A worn grip is one of the cheapest, most overlooked upgrades in padel — a fresh overgrip costs a couple of euros and takes under five minutes to fit, but only if you wrap it correctly. Wrap it the wrong way and you get a lumpy, slipping handle that catches your palm on every swing. The technique is simple once you know the five things that actually matter: where you start, the angle you wrap at, how much each turn overlaps the last, how much tension you hold, and how you finish it off.
Step 1: Remove the old grip and clean the handle
Unwind the old overgrip by peeling back the finishing tape and rolling it off in the opposite direction to how it was wrapped — it should come away in one continuous strip. Underneath, you'll usually find the racket's original factory grip, which you normally leave in place; an overgrip is a replacement layer on top of it, not a replacement for it. Once the old overgrip is off, wipe the handle down with a dry cloth to remove sweat residue and any leftover adhesive tack. A clean, dry handle is what lets the new grip's adhesive bond properly — wrapping straight over old residue is the single most common reason a new grip starts peeling within a week.
Step 2: Position the new grip at the butt cap
Find the small starting tab at the narrow end of the new overgrip — most padel overgrips taper slightly to a point here. Peel back just enough backing to expose a few centimetres of adhesive, and anchor that tab at the very bottom of the handle, flush against the butt cap (the flat end cap at the bottom of the racket). Some players angle the starting tab slightly so it wraps around the butt cap edge itself, which locks the bottom end in place and stops it from unraveling later. Getting this starting point right matters more than any other single step: start too high and you leave bare handle exposed at the bottom; start crooked and the whole wrap drifts off-angle from the first turn.
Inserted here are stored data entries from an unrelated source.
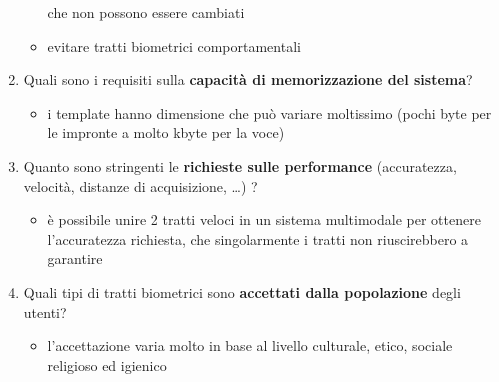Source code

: \documentclass{report}
\begin{document}
\begin{enumerate}
\begin{itemize}
        che non possono essere cambiati
        \item evitare tratti biometrici comportamentali
    \end{itemize}
    \item Quali sono i requisiti sulla \textbf{capacità di memorizzazione del sistema}?
    \begin{itemize}
        \item i template hanno dimensione che può variare moltissimo (pochi byte per le impronte 
        a molto kbyte per la voce)
    \end{itemize}
    \item Quanto sono stringenti le \textbf{richieste sulle performance} (accuratezza, velocità, 
    distanze di acquisizione, \dots) ?
    \begin{itemize}
        \item è possibile unire 2 tratti veloci in un sistema multimodale per ottenere l'accuratezza
        richiesta, che singolarmente i tratti non riuscirebbero a garantire
    \end{itemize}
    \item Quali tipi di tratti biometrici sono \textbf{accettati dalla popolazione}
    degli utenti?
    \begin{itemize}
        \item l'accettazione varia molto in base al livello culturale, etico, sociale religioso 
        ed igienico
    \end{itemize}
\end{enumerate}
\end{document}
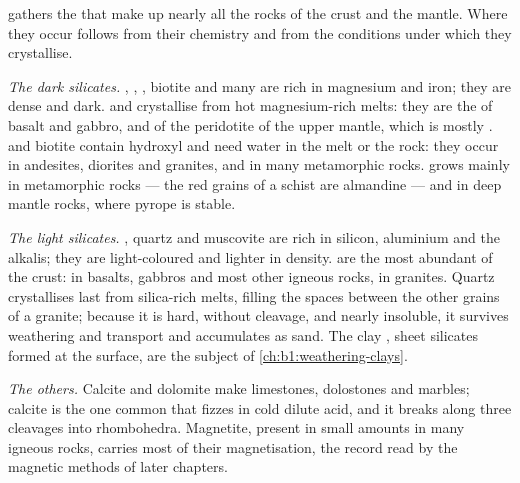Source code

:  gathers the  that make up
nearly all the rocks of the crust and the mantle. Where they occur follows
from their chemistry and from the conditions under which they crystallise.

\emph{The dark silicates.} , , , biotite and many
 are rich in magnesium and iron; they are dense and dark.  and
 crystallise from hot magnesium-rich melts: they are the  of
basalt and gabbro, and of the peridotite of the upper mantle, which is mostly
.  and biotite contain hydroxyl and need water in the melt
or the rock: they occur in andesites, diorites and granites, and in many
metamorphic rocks.  grows mainly in metamorphic rocks --- the red
grains of a  schist are almandine --- and in deep mantle rocks, where
pyrope is stable.

\emph{The light silicates.} , quartz and muscovite are rich in
silicon, aluminium and the alkalis; they are light-coloured and lighter in
density.  are the most abundant  of the crust:  in
basalts, gabbros and most other igneous rocks,  in granites.
Quartz crystallises last from silica-rich melts, filling the spaces between
the other grains of a granite; because it is hard, without cleavage, and
nearly insoluble, it survives weathering and transport and accumulates as
sand. The clay , sheet silicates formed at the surface, are the
subject of \cref{ch:b1:weathering-clays}.

\emph{The others.} Calcite and dolomite make limestones, dolostones and
marbles; calcite is the one common  that fizzes in cold dilute acid,
and it breaks along three cleavages into rhombohedra. Magnetite, present in small
amounts in many igneous rocks, carries most of their magnetisation, the record
read by the magnetic methods of later chapters.


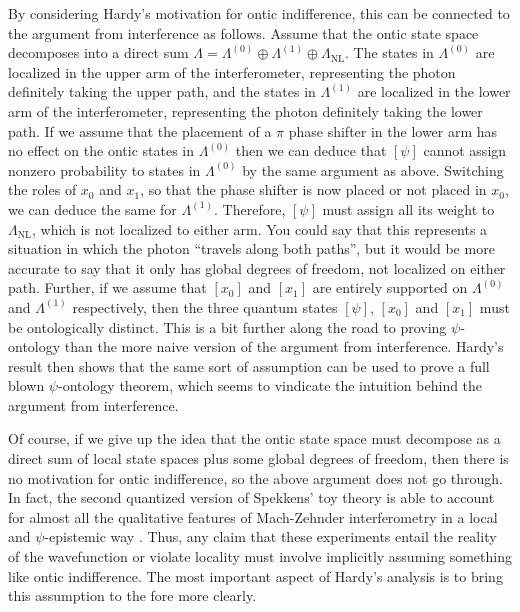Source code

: \documentclass[DIV=calc,paper=a4,fontsize=11pt,twocolumn]{scrartcl} %
\theoremstyle{definition}
\theoremstyle{plain}
\newcommand{\Proj}[1]{\ensuremath{\left [ #1 \right ]}}
\begin{document}
By considering Hardy's motivation for ontic indifference, this can be
connected to the argument from interference as follows.  Assume that
the ontic state space decomposes into a direct sum $\Lambda =
\Lambda^{(0)} \oplus \Lambda^{(1)} \oplus \Lambda_{\text{NL}}$.  The
states in $\Lambda^{(0)}$ are localized in the upper arm of the
interferometer, representing the photon definitely taking the upper
path, and the states in $\Lambda^{(1)}$ are localized in the lower arm
of the interferometer, representing the photon definitely taking the
lower path.  If we assume that the placement of a $\pi$ phase shifter
in the lower arm has no effect on the ontic states in $\Lambda^{(0)}$
then we can deduce that $\Proj{\psi}$ cannot assign nonzero
probability to states in $\Lambda^{(0)}$ by the same argument as
above.  Switching the roles of $x_0$ and $x_1$, so that the phase
shifter is now placed or not placed in $x_0$, we can deduce the same
for $\Lambda^{(1)}$.  Therefore, $\Proj{\psi}$ must assign all its
weight to $\Lambda_{\text{NL}}$, which is not localized to either arm.
You could say that this represents a situation in which the photon
``travels along both paths'', but it would be more accurate to say
that it only has global degrees of freedom, not localized on either
path.  Further, if we assume that $\Proj{x_0}$ and $\Proj{x_1}$ are
entirely supported on $\Lambda^{(0)}$ and $\Lambda^{(1)}$
respectively, then the three quantum states $\Proj{\psi}$,
$\Proj{x_0}$ and $\Proj{x_1}$ must be ontologically distinct.  This is
a bit further along the road to proving $\psi$-ontology than the more
naive version of the argument from interference.  Hardy's result then
shows that the same sort of assumption can be used to prove a full
blown $\psi$-ontology theorem, which seems to vindicate the intuition
behind the argument from interference.

Of course, if we give up the idea that the ontic state space must
decompose as a direct sum of local state spaces plus some global
degrees of freedom, then there is no motivation for ontic
indifference, so the above argument does not go through.  In fact, the
second quantized version of Spekkens' toy theory is able to account
for almost all the qualitative features of Mach-Zehnder interferometry
in a local and $\psi$-epistemic way \cite{Martin2014}.  Thus, any
claim that these experiments entail the reality of the wavefunction or
violate locality must involve implicitly assuming something like ontic
indifference.  The most important aspect of Hardy's analysis is to
bring this assumption to the fore more clearly.
\end{document}
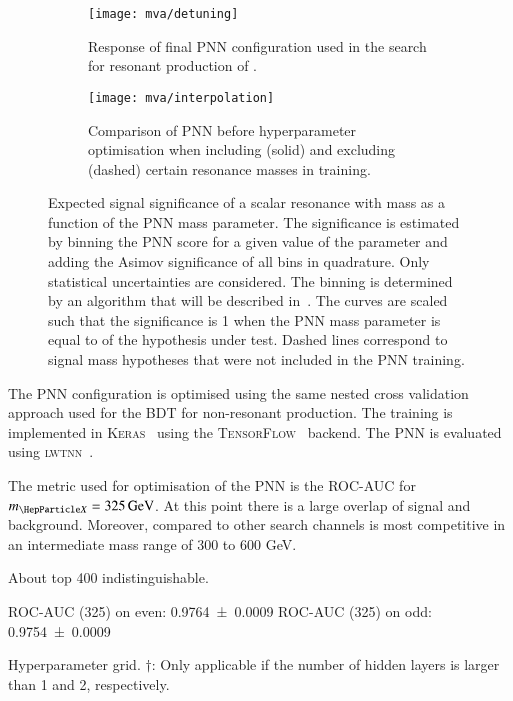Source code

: \begin{figure}[htbp]
  \centering

  \begin{subfigure}[t]{.49\textwidth}
    \texttt{[image: mva/detuning]}
    \caption{Response of final PNN configuration used in the search
      for resonant production of \HH.}
  \end{subfigure}\hfill%
  \begin{subfigure}[t]{.49\textwidth}
    \centering
    \texttt{[image: mva/interpolation]}
    \caption{Comparison of PNN before hyperparameter optimisation when
      including (solid) and excluding (dashed) certain resonance
      masses in training.}
  \end{subfigure}

  \caption{Expected signal significance of a scalar resonance with
    mass \mX as a function of the PNN mass parameter. The significance
    is estimated by binning the PNN score for a given value of the
    parameter and adding the Asimov significance of all bins in
    quadrature. Only statistical uncertainties are considered. The
    binning is determined by an algorithm that will be described
    in~. The curves are scaled such that the
    significance is 1 when the PNN mass parameter is equal to \mX of
    the hypothesis under test. Dashed lines correspond to signal mass
    hypotheses that were not included in the PNN training.}
  \label{fig:pnn_properties}
\end{figure}

The PNN configuration is optimised using the same nested cross
validation approach used for the BDT for non-resonant \HH
production. The training is implemented in \textsc{Keras}~\cite{keras}
using the \textsc{TensorFlow}~\cite{tensorflow2015-whitepaper}
backend. The PNN is evaluated using \textsc{lwtnn}~\cite{lwtnn}.

The metric used for optimisation of the PNN is the ROC-AUC for
$\mX = \SI{325}{\GeV}$. At this point there is a large overlap of
signal and background. Moreover, compared to other search channels
\bbtautau is most competitive in an intermediate mass range of 300 to
600 GeV.

About top 400 indistinguishable.

ROC-AUC (325) on even: \num{0.9764 +- 0.0009} ROC-AUC (325) on odd:
\num{0.9754 +- 0.0009}

\begin{table}[htbp]
  \centering
  
  \caption{Hyperparameter grid. $\dagger$: Only applicable if the
    number of hidden layers is larger than 1 and 2, respectively.}
  \label{tab:hyperparameter_grid_pnn}
\end{table}

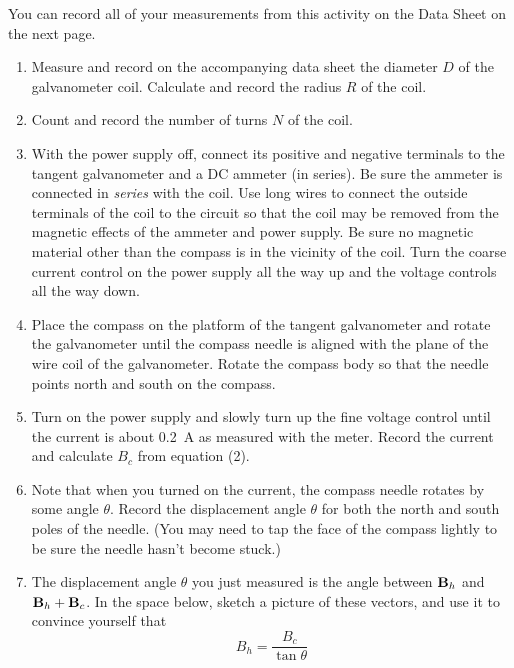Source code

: You can record all of your measurements from this activity on the Data Sheet on the next page.
\begin{enumerate}[labparts]
\item Measure and record on the accompanying data sheet the diameter $D$ of
the galvanometer coil. Calculate and record the radius $R$ of the coil.  

\item Count and record the number of turns $N$ of the coil.

\item With the power supply off, connect its positive and negative terminals 
to the tangent galvanometer and  a DC ammeter (in series). 
Be sure the ammeter is connected in \textit{series} with 
the coil. Use long wires to connect the outside terminals of the coil
to the circuit so that the coil may be removed from the magnetic effects
of the ammeter and power supply. Be sure no magnetic material other
than the compass is in the vicinity of the coil. Turn the coarse current 
control on the power supply all the way up and the voltage controls all the 
way down.

\item Place the compass on the platform of the tangent galvanometer and rotate  
the galvanometer until the compass needle is aligned with the plane of the wire 
coil of the galvanometer. Rotate the compass body so that the needle points 
north and south on the compass.

\item Turn on the power supply and slowly turn up the fine voltage control 
until the current is about 0.2~A as measured with the meter. Record the current and calculate $B_c$ from equation (2).

\item Note that when you turned on the current, the compass needle rotates by some angle $\theta$. 
Record the displacement angle $\theta$ for both the north and south poles of the needle.
(You may need to tap the face of the compass lightly to be sure the needle hasn't become stuck.)

\item The displacement angle $\theta$ you just measured is the angle between ${\bf B}_h$ and
${\bf B}_h+{\bf B}_c$.  In the space below, sketch a picture of these vectors, and
use it to convince yourself that
\begin{equation}
B_h = \frac{B_c}{\tan\theta} 
\end{equation}
\answerspace{1in}


\end{enumerate}
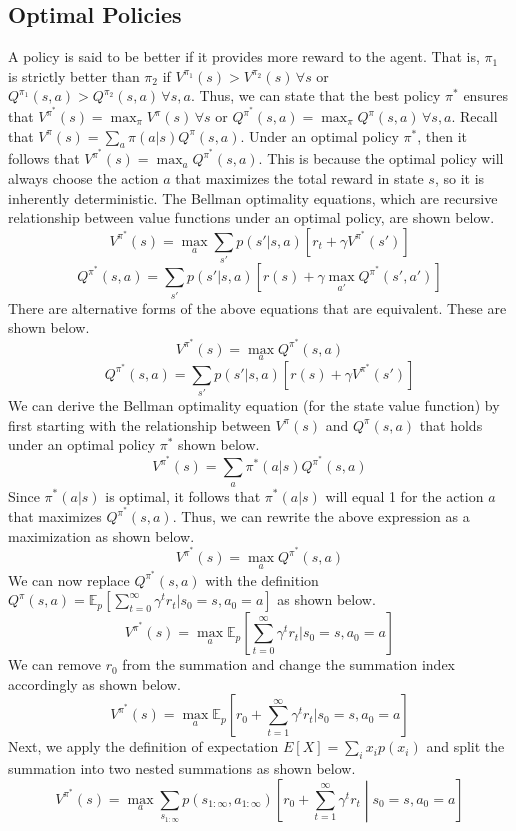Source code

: \documentclass[11pt]{article}
\begin{document}
\subsection{Optimal Policies}
A policy is said to be better if it provides more reward to the agent. That is, $\pi_1$ is strictly better than $\pi_2$ if $V^{\pi_1}(s) > V^{\pi_2}(s)\, \forall s$ or $Q^{\pi_1}(s,a) > Q^{\pi_2}(s,a)\, \forall s,a$. Thus, we can state that the best policy $\pi^*$ ensures that $V^{\pi^*}(s) = \max_\pi V^\pi(s)\, \forall s$ or $Q^{\pi^*}(s,a) = \max_\pi Q^\pi(s,a)\, \forall s,a$. Recall that $V^\pi(s) = \sum_a\pi(a|s) Q^\pi(s, a)$. Under an optimal policy $\pi^*$, then it follows that $V^{\pi^*}(s) = \max_a Q^{\pi^*}(s, a)$. This is because the optimal policy will always choose the action $a$ that maximizes the total reward in state $s$, so it is inherently deterministic. The Bellman optimality equations, which are recursive relationship between value functions under an optimal policy, are shown below.
\[ V^{\pi^*}(s) = \max_a \sum_{s'} p(s'|s,a)[r_t + \gamma V^{\pi^*}(s')] \]
\[ Q^{\pi^*}(s,a) = \sum_{s'} p(s'|s,a)[r(s) + \gamma\max_{a'}Q^{\pi^*}(s',a')] \]
There are alternative forms of the above equations that are equivalent. These are shown below.
\[ V^{\pi^*}(s) = \max_a Q^{\pi^*}(s, a) \]
\[Q^{\pi^*}(s,a) = \sum_{s'} p(s'|s,a)[r(s) + \gamma V^{\pi^*}(s')] \]
We can derive the Bellman optimality equation (for the state value function) by first starting with the relationship between $V^\pi(s)$ and $Q^\pi(s,a)$ that holds under an optimal policy $\pi^*$ shown below.
\[ V^{\pi^*}(s) = \sum_a\pi^*(a|s) Q^{\pi^*}(s, a) \]
Since $\pi^*(a|s)$ is optimal, it follows that $\pi^*(a|s)$ will equal 1 for the action $a$ that maximizes $Q^{\pi^*}(s, a)$. Thus, we can rewrite the above expression as a maximization as shown below.
\[ V^{\pi^*}(s) = \max_a Q^{\pi^*}(s, a) \]
We can now replace $Q^{\pi^*}(s, a)$ with the definition $Q^\pi(s,a) = \mathds{E}_p \left[\sum_{t=0}^\infty \gamma^tr_t|s_0 = s, a_0 = a \right]$ as shown below.
\[ V^{\pi^*}(s) = \max_a \mathds{E}_p \left[\sum_{t=0}^\infty \gamma^tr_t|s_0 = s, a_0 = a \right] \]
We can remove $r_0$ from the summation and change the summation index accordingly as shown below.
\[ V^{\pi^*}(s) = \max_a \mathds{E}_p \left[r_0 + \sum_{t=1}^\infty \gamma^tr_t|s_0 = s, a_0 = a \right] \]
Next, we apply the definition of expectation $E[X] = \sum_i x_ip(x_i)$ and split the summation into two nested summations as shown below.
\[ V^{\pi^*}(s) = \max_a \sum_{s_{1:\infty}} p(s_{1:\infty},a_{1:\infty}) \left[r_0 + \sum_{t=1}^\infty \gamma^tr_t\middle|s_0 = s, a_0 = a \right] \]
\end{document}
Step 3: Wrap at the correct angle with overlap toward the head
Holding the racket with the head pointing up and away from you, wrap the grip upward in a spiral, angling each turn so it travels diagonally rather than straight around the handle — roughly a 20-30 degree angle from horizontal works for most hands. Each new turn should overlap the previous one by about a third to a half of the tape's width, never wrapping edge-to-edge with no overlap and never doubling fully back over the same spot. The direction that matters most: wrap so that the leading edge of each turn — the edge your hand would catch on as it slides down toward the butt cap — lies flat under the tape rather than sticking up. In practice this means a right-handed player typically wraps moving the grip in a clockwise spiral when viewed from the butt cap looking up the handle (counterclockwise for a left-handed player), so the overlap seam faces away from the direction your palm slides during a swing. If you run a finger down the handle afterward and feel the tape edges catching against the direction of slide, you've wrapped it backward and should redo it.
Step 4: Maintain even tension all the way to the top
Pull the grip taut as you wrap — enough tension that the tape stretches very slightly and lies flat with no air bubbles or loose folds, but not so much that you stretch it thin or tear the material. Tension needs to stay consistent turn after turn; a common mistake is wrapping tightly near the bottom and easing off near the top as your hand fatigues, which leaves the upper handle feeling looser and more prone to slipping exactly where your top hand often rests on two-handed shots. Keep working your way up the handle in the same spiral and overlap pattern until you reach the top of the handle, just below where it meets the racket's throat or head.
Step 5: Secure the top with finishing tape
Cut the overgrip cleanly at the top of the handle, then secure the end with the thin strip of finishing tape that comes included with most overgrips — wrap it tightly around just that top edge, two or three turns, smoothing it down firmly so no edge is left loose enough to pick at. Press along the full length of the grip with your palm once more to bed the adhesive down and squeeze out any remaining air pockets, especially near the bottom anchor point and the top finish. A properly secured grip should show no lifting edges at either end after this final press, and it's ready to play with immediately — no curing or wait time needed.